The problem we have in understanding the courses explanation of the separation are many. One is that the egoic mind revolts (often without our knowledge) at the idea of a dream. When we try to understand the separation, the mind will always try squeezing it into a story line that fits our experience as humans not as our true Self. Immediately we begin to doubt the course.

Lesson 158 clarifies this problem. The revelation that the Father and the Son are One will come in time to every mind. Yet is that time determined by the mind itself, not taught. “The script is written’ when experience will come to end your doubting has been set.” When this revelation of reality will happen has already been set.

The final chapters of the text urge us to begin the transition from thinking of ourselves as bodies to that of mind.
will said…
There would seem to be real advantages that when the body dies and the transition begins we are already fully aware that we are spirit.
Unknown said…
"trust Spirit has you [both] and that what occurs is necessary, no matter how it looks",
a gift universal in application
will said…
Thank you unknown. It was just humor :-)
will said…
On page 584 (T-27.VII.11-14) the course explains the separation without us having to juggle time and eternity. It explains it by telling us what happened to the Son Of God to get him from heaven to what we experience today. For the first time, it tells of the two dreams that led to this.
will said…
In the fist dream we see the son as ego but still just an observer. He is looking at the dream he projected from his now split mind. Time has entered and he sees the dream from beginning to end. In the second dream, ("yet under this dream is yet another") he now enters the first dream as a participant.
With this explanation we can now view the atonement as it was meant to be understood. Without time and infinity.
will said…
With this explanation the course allows us to bring the atonement down to a manageable size that our minds can now use it as a daily tool in their healing.
will said…
My personal mind as ego likes to think of ‘enlightenment’ as a trophy or award given to it for its hard work. Of course it does. The course would have us see it as the means for the Holy Spirit to extend healing to the sons of God who perceive themselves as encased in bodies.
will said…
So who is the course referring to that is watching the dream from its ending?
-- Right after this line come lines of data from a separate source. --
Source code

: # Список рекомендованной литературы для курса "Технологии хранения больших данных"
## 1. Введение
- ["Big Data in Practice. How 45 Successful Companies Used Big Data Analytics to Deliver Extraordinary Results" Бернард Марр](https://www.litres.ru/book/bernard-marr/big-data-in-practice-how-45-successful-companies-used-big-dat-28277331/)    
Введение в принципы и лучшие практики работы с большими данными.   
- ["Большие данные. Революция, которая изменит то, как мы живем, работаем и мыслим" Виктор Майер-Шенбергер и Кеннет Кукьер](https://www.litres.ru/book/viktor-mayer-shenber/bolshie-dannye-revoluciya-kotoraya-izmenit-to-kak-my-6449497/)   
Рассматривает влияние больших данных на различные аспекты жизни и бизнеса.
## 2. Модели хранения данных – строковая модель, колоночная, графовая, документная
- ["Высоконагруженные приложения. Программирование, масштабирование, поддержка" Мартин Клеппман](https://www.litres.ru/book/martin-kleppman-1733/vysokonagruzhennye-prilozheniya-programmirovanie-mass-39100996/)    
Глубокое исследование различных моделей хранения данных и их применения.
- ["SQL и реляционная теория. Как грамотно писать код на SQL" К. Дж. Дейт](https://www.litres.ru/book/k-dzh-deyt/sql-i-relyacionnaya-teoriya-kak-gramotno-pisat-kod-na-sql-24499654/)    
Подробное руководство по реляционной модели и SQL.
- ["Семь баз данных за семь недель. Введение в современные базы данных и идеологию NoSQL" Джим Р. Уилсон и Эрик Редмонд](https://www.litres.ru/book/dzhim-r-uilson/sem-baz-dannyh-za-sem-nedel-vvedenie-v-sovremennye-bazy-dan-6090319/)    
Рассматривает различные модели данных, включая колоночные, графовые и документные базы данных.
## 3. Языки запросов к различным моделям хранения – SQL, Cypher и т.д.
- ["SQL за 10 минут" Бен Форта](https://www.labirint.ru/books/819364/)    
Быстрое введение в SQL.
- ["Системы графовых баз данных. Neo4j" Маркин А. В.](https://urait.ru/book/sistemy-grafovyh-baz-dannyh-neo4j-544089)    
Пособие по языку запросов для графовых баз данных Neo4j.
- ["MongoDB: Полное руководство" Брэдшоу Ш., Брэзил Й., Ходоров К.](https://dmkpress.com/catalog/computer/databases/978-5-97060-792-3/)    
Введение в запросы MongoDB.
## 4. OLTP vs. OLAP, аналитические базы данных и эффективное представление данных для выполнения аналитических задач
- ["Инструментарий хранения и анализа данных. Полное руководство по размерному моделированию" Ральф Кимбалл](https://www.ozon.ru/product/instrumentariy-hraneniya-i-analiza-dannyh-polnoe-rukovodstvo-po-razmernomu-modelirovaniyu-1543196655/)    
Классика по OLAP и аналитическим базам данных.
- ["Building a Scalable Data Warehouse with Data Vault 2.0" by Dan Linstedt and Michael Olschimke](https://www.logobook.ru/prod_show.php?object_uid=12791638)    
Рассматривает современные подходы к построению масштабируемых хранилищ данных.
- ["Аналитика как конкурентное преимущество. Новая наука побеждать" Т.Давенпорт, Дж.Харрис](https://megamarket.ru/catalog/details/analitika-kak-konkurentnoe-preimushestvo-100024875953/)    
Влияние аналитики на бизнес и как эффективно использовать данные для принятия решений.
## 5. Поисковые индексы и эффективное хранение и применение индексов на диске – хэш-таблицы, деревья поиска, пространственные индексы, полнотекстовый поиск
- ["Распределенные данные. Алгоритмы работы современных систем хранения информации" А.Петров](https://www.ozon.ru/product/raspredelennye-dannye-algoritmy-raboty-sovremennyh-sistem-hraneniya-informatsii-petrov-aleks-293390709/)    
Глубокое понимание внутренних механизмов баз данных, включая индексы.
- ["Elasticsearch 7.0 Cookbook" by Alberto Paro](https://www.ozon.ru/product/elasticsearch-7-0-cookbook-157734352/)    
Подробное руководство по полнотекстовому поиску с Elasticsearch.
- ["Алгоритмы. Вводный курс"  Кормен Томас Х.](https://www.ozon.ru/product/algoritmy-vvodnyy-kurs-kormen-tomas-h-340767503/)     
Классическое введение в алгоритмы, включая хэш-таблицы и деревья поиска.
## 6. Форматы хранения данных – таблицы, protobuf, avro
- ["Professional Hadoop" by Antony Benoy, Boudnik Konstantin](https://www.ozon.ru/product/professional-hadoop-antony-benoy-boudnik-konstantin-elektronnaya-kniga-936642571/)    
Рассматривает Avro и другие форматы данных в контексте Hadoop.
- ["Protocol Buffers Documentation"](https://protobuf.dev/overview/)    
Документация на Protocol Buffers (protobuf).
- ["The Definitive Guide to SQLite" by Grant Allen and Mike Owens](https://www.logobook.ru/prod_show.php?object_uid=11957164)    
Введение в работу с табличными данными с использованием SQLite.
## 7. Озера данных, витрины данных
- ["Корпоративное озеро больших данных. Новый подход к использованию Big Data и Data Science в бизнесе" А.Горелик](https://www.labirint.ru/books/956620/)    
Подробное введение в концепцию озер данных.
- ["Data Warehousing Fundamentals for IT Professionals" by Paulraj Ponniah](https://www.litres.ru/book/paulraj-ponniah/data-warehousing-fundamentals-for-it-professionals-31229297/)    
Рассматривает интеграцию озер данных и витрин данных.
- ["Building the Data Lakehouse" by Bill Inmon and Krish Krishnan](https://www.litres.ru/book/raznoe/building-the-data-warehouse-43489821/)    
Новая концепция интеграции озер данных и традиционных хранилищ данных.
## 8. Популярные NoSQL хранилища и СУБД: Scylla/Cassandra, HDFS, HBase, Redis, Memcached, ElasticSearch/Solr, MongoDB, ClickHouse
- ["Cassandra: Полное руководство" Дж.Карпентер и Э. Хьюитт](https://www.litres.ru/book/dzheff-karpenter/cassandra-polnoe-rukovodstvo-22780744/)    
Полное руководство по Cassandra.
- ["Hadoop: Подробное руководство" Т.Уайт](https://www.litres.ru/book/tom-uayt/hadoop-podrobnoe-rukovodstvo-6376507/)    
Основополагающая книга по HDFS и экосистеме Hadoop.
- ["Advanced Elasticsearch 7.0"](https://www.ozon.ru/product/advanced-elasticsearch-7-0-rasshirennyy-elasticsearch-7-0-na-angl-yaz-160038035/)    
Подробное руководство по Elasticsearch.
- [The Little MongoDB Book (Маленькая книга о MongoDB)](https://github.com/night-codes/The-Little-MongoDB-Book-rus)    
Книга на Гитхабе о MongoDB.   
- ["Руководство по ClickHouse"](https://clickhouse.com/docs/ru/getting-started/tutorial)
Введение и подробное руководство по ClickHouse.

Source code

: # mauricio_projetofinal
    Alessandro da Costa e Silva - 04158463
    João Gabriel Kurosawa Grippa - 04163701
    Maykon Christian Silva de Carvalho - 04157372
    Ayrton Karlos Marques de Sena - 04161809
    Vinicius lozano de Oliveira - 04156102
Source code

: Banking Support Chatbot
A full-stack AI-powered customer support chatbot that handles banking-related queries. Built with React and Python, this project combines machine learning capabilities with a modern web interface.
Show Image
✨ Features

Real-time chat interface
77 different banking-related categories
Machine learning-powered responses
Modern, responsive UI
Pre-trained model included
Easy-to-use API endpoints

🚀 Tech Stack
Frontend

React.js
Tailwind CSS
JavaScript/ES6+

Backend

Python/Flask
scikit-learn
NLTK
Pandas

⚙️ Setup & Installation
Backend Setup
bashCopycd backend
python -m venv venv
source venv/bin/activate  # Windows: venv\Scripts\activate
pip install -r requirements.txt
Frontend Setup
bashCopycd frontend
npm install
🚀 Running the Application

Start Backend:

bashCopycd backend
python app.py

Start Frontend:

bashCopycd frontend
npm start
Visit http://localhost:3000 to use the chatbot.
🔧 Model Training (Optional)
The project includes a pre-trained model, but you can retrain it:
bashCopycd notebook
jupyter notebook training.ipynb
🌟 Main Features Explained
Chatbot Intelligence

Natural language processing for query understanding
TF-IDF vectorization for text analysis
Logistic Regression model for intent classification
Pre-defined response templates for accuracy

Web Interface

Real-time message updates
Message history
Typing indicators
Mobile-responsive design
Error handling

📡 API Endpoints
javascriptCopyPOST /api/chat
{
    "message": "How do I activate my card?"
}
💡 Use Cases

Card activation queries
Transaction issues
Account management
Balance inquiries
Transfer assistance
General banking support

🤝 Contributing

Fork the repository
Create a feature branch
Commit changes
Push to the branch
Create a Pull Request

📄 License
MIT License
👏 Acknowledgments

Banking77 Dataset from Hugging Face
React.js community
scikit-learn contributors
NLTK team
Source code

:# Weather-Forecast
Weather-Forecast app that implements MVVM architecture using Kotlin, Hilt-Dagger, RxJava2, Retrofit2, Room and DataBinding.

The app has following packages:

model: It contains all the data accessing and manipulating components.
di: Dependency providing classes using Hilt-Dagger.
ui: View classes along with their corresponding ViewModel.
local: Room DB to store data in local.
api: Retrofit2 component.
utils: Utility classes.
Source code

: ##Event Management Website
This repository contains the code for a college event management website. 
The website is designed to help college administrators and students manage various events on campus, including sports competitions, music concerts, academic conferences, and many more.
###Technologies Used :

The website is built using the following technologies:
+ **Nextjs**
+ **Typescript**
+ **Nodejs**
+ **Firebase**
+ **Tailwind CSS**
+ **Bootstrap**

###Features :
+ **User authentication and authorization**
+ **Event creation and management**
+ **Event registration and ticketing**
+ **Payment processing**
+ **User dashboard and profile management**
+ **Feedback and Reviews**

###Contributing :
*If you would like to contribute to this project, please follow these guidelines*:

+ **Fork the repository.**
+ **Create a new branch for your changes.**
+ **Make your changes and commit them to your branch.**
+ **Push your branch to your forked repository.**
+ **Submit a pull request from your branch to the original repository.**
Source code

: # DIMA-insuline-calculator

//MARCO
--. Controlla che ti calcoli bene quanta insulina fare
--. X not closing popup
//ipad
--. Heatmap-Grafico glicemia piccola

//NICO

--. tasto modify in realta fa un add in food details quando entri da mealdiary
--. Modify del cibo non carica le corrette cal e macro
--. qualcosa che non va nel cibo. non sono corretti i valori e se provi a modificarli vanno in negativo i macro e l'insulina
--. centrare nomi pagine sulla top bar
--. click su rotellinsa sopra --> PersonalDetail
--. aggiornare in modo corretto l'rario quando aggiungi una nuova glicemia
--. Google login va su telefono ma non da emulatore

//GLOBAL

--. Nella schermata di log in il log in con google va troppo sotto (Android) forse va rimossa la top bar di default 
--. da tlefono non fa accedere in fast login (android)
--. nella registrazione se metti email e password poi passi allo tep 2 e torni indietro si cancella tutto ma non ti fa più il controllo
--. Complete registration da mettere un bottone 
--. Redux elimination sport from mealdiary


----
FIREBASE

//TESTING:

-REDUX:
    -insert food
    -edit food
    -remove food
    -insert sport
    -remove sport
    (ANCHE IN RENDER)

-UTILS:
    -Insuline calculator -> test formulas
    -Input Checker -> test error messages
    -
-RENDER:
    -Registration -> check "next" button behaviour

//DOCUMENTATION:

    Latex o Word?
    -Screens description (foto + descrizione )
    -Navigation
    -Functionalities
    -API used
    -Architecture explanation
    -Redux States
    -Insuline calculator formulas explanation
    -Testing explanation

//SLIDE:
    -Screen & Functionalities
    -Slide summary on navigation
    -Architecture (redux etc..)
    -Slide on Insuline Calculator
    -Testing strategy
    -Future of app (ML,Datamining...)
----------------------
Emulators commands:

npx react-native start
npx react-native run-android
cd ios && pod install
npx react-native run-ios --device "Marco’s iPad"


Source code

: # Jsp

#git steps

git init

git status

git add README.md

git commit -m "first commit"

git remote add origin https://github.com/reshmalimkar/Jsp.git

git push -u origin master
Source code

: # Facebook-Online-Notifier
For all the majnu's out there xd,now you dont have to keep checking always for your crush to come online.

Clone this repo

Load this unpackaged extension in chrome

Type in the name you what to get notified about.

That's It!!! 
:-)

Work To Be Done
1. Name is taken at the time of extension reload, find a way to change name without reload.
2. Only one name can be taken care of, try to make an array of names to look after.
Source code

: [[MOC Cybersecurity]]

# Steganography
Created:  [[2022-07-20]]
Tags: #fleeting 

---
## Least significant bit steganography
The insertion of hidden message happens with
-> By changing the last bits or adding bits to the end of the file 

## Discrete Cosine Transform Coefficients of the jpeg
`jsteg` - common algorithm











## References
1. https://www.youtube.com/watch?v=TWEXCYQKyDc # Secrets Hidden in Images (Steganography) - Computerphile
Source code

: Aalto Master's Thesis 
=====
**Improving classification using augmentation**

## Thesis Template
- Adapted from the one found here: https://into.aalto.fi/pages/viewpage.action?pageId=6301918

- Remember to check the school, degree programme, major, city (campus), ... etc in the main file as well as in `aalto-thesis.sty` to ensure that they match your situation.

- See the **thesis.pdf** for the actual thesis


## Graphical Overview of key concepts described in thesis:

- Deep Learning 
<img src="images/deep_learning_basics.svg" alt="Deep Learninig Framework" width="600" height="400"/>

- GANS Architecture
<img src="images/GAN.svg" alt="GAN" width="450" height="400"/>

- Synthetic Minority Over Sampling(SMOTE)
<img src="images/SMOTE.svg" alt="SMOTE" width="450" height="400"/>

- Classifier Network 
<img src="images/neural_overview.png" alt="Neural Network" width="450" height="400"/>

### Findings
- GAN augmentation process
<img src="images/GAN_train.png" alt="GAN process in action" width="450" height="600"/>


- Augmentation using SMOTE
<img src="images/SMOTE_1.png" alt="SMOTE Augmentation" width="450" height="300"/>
It is the son of God now as ego in the first dream. Observer but not participant.
will said…
As we climb the ladder towards our identity as spirit the course will begin to talk to us of letting go of the body as our identity. It is preparation for what lies ahead. We cannot, of course, make this happen on our own but we can be willing to learn whatever the Holy Spirit is putting in front of us.
will said…
"Study" of lessons 157-160 will help with this.
will said…
I think the ego in its need for control had us misunderstand the courses words that the lessons are for beginners. A review at a casual pace and we will see their real value as words with great depth that meet us everyday just where we are on our journey.